@rafael.tavares.costa wrote:
.... I was given a 2d shape with a ... pattern ... wich I have to model to a curved panel ....
The intended result is to wrap the 2d on the 3d....
I don't think PROJECTGEOMETRY is going to do it for you. In this simplified example of the distortion it makes when projecting onto a curved [in this case] Solid [but likewise if a Surface]:
The green is a Circle, and to demonstrate the distortion clearly it's only slightly smaller in diameter than the width of the half-cylinder grey Solid. Its plane is parallel to the flat back of the Solid. The cyan Spline on the Solid's surface is from PROJECTGEOMETRY-ing the Circle onto it. Clearly that doesn't look like a Circle "wrapped" onto that curved surface.
The yellow lateral Arc on the Solid surface is the same in length as the Circle's diameter. I would expect that to "wrap" that Circle onto the Solid, you would want a result that's the same distance along the surface in that direction as the width of the Circle, which is what that Arc represents. From that yellow Arc I determined the necessary width of the red Ellipse inside the green Circle, which when projected onto the Solid results in the yellow Spline on the surface. That more accurately reflects "wrapping" the Circle onto the Solid, but it requires the intermediary Ellipse, and it works only with a regularly-curved surface, and with the Ellipse "centered" in relation to it.

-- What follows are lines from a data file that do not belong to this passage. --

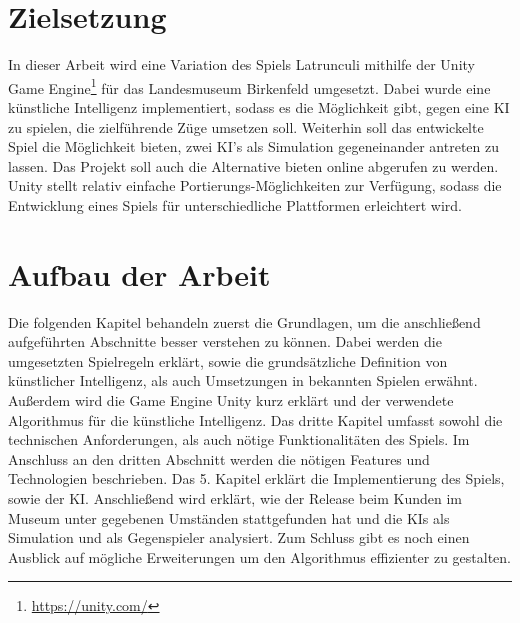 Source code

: \section{Zielsetzung}
\label{ch:Einleitung:sec:Zielsetzung}
In dieser Arbeit wird eine Variation des Spiels Latrunculi mithilfe der Unity Game Engine\footnote[2]{\url{https://unity.com/}} für das Landesmuseum Birkenfeld umgesetzt. Dabei wurde eine künstliche Intelligenz implementiert, sodass es die Möglichkeit gibt, gegen eine KI zu spielen, die zielführende Züge umsetzen soll. Weiterhin soll das entwickelte Spiel die Möglichkeit bieten, zwei KI's als Simulation gegeneinander antreten zu lassen. Das Projekt soll auch die Alternative bieten online abgerufen zu werden. Unity stellt relativ einfache Portierungs-Möglichkeiten zur Verfügung, sodass die Entwicklung eines Spiels für unterschiedliche Plattformen erleichtert wird.




\section{Aufbau der Arbeit}
\label{ch:Einleitung:sec:Gliederung}


Die folgenden Kapitel behandeln zuerst die Grundlagen, um die anschließend aufgeführten Abschnitte besser verstehen zu können. Dabei werden die umgesetzten Spielregeln erklärt, sowie die grundsätzliche Definition von künstlicher Intelligenz, als auch Umsetzungen in bekannten Spielen erwähnt. Außerdem wird die Game Engine Unity kurz erklärt und der verwendete Algorithmus für die künstliche Intelligenz. Das dritte Kapitel umfasst sowohl die technischen Anforderungen, als auch nötige Funktionalitäten des Spiels.
Im Anschluss an den dritten Abschnitt werden die nötigen Features und Technologien beschrieben.
Das 5. Kapitel erklärt die Implementierung des Spiels, sowie der KI. Anschließend wird erklärt, wie der Release beim Kunden im Museum unter gegebenen Umständen stattgefunden hat und die KIs als Simulation und als Gegenspieler analysiert. Zum Schluss gibt es noch einen Ausblick auf mögliche Erweiterungen um den Algorithmus effizienter zu gestalten.

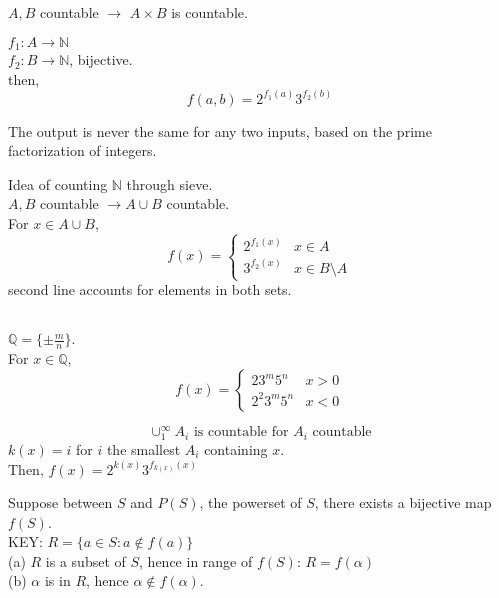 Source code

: \documentclass[12pt]{article}
\begin{document}
$A, B$ countable $\rightarrow$ $A \times B$ is countable. 
\textcolor[gray]{0.5}{
$f_1: A \rightarrow \mathbb{N}$\\
$f_2: B \rightarrow \mathbb{N}$, bijective. \\
then, 
$$f(a, b) = 2^{f_1(a)} 3^{f_2(b)}$$

The output is never the same for any two inputs, based on the prime factorization of integers.

Idea of counting $\mathbb{N}$ through sieve.\\

$A, B$ countable $\rightarrow A \cup B$ countable.\\
\textcolor[gray]{0.5}{For $x \in A \cup B$, 
\begin{displaymath}
   f(x) = \left\{
     \begin{array}{lr}
       2^{f_1(x)} & x \in A\\
       3^{f_2(x)} & x \in B \setminus A
     \end{array}
   \right.
\end{displaymath}
second line accounts for elements in both sets.\\
}

 \\
\textcolor[gray]{0.5}{$\mathbb{Q} = \{\pm \frac{m}{n}\}.$\\
For $x \in \mathbb{Q}$,
\begin{displaymath}
   f(x) = \left\{
     \begin{array}{lr}
       2 3^{m} 5^n & x > 0 \\
       2^2 3^m 5^n & x < 0
     \end{array}
   \right.
\end{displaymath}
}

$$\cup_1^\infty A_i \text{ is countable for } A_i \text{ countable}$$
\textcolor[gray]{0.5}{$k(x) = i$ for $i$ the smallest $A_i$ containing $x$. \\
Then, $f(x) = 2^{k(x)}3^{f_{k(x)}(x)}$
}


\textcolor[gray]{0.5}{Suppose between $S$ and $P(S)$, the powerset of $S$, there exists a bijective map $f(S)$.\\
KEY: $R = \{ a \in S : a \not \in f(a)\}$\\
(a) $R$ is a subset of $S$, hence  in range of $f(S)$: $R = f(\alpha)$ \\
(b) $\alpha$ is in $R$, hence $\alpha \not \in f(\alpha)$.\\
}

}
\end{document}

But it's highly dependent on the particulars of the curvature of the surface in relation to the size of the element(s) to be projected. In a case like your pattern, such a chore would need to be performed separately for each element of it. And a given element in the pattern, when centered in relation to the curved surface, would need to be handled very differently where it's off toward the side. And assuming the Solid gets Subtracted from to make a constant-thickess curved "sheet," converting the assorted Splines [resulting from projections of the pattern elements onto the surface] into something by which you could cut out holes in the sheet is another challenge, if at all possible.
Is that pattern made up of only Arcs [or Polyline arc segments] of different radii? [If so, it seems at least possible to do similar projections, but for each Arc or arc segment separately.] Or is it wholly or partially of something else, such as Splines? If it's a Hatch pattern, it's necessarily made up of only short straight segments, which may need to be dealt with in a different way entirely.